» **Work request**
Which lines below hold the word "particularly"? Copy all of them.

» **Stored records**
━━━━━━

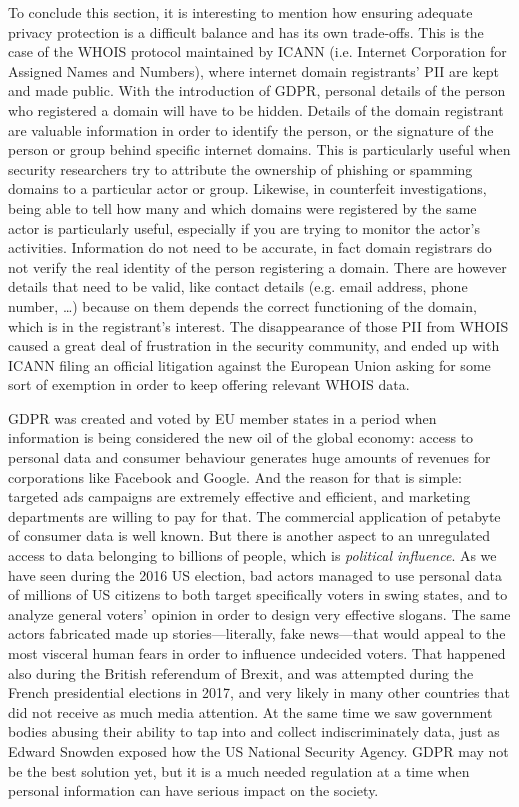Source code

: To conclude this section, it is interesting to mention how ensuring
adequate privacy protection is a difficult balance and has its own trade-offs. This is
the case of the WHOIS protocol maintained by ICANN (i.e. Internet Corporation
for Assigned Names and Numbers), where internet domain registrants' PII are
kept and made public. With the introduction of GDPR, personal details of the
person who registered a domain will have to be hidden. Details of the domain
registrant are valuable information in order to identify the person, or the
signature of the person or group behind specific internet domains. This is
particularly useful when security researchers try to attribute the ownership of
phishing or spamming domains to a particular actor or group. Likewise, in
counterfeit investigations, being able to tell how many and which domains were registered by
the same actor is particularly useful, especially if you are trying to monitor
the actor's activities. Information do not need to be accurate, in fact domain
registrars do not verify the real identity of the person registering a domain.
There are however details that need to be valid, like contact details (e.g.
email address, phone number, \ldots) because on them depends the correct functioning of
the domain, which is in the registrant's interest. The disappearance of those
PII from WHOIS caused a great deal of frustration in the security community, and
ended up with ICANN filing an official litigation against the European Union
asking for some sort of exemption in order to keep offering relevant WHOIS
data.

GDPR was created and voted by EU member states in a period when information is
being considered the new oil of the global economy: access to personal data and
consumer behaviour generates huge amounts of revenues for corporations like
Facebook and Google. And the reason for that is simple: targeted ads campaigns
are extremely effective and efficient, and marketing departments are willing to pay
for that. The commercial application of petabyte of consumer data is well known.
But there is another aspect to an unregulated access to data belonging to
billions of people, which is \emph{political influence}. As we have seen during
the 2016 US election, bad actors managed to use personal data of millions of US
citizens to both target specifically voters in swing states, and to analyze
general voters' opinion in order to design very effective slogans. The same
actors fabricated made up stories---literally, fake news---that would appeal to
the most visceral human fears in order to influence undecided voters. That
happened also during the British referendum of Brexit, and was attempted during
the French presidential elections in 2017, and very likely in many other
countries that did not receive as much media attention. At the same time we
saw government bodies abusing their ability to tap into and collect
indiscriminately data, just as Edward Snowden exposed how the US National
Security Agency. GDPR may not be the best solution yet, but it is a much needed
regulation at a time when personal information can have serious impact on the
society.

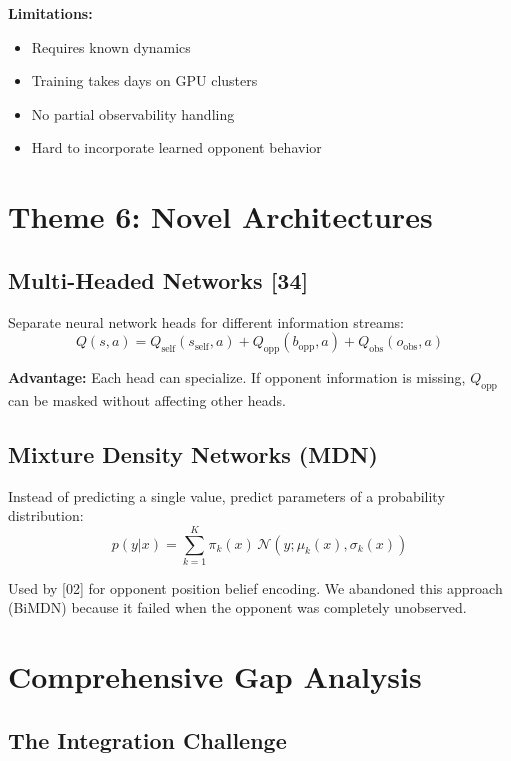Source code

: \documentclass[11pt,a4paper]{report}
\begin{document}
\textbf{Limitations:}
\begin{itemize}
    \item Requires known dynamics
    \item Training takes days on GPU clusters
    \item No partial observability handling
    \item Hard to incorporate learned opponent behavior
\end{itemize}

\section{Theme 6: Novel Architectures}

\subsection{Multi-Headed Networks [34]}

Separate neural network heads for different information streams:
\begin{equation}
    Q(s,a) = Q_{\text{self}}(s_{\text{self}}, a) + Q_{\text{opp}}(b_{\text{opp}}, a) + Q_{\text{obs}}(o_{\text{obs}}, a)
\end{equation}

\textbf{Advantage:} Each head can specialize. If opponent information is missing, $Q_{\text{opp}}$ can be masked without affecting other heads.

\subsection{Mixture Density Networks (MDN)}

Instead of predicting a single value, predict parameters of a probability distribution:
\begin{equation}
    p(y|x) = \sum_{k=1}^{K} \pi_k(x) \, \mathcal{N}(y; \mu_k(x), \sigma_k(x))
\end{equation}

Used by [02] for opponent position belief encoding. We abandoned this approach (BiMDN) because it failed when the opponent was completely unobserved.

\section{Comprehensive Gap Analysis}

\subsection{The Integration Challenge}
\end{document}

━━━━━━

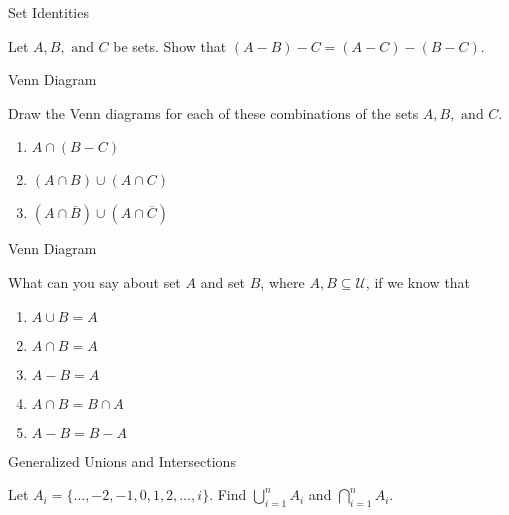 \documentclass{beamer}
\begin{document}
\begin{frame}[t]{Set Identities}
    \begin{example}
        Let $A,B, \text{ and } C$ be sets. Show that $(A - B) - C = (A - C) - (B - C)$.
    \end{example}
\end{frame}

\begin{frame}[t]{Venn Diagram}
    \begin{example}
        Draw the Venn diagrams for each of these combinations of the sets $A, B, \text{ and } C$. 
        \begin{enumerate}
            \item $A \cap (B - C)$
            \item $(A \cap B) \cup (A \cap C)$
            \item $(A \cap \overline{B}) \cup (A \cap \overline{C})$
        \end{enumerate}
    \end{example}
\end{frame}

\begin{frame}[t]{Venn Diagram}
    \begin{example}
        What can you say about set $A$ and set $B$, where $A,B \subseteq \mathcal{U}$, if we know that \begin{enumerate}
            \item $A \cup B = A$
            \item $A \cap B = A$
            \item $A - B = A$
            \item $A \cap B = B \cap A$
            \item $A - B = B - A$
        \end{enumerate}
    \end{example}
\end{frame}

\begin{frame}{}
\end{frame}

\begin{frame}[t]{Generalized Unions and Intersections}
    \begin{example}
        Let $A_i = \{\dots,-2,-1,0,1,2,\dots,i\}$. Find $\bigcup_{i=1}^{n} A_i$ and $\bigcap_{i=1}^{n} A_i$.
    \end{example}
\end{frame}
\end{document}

━━━━━━

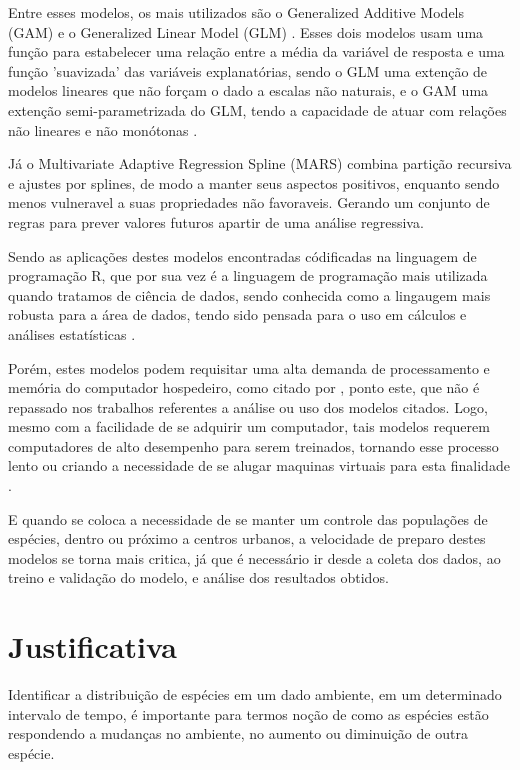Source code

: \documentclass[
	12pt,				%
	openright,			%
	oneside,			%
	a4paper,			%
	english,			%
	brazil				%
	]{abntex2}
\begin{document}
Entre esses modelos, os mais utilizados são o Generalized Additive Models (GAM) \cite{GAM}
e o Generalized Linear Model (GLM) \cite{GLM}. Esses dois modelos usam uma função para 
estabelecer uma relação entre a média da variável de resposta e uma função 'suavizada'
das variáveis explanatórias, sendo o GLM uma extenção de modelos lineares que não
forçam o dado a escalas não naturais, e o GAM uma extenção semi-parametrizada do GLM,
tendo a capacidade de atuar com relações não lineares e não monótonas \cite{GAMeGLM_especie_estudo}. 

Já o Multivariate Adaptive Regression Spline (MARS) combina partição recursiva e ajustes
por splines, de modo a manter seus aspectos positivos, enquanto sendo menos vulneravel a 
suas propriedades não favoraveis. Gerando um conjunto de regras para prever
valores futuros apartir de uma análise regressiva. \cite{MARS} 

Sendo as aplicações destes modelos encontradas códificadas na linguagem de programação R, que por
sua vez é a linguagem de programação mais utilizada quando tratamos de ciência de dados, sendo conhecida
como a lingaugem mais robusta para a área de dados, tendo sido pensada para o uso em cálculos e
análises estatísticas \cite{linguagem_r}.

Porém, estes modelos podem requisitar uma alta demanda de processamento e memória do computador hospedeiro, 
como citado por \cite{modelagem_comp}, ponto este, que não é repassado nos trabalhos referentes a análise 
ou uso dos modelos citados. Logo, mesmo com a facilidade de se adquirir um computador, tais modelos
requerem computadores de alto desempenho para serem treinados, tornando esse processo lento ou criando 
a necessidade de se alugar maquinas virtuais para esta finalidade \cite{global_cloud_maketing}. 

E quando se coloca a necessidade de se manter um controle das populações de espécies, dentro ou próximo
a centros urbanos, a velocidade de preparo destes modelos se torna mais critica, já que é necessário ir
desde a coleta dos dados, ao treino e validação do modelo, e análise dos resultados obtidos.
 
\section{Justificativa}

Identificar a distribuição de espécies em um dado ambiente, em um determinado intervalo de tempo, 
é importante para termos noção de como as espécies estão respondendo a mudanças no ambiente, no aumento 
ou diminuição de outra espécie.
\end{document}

━━━━━━

» **Solution to this exercise**
particularly useful when security researchers try to attribute the ownership of
the same actor is particularly useful, especially if you are trying to monitor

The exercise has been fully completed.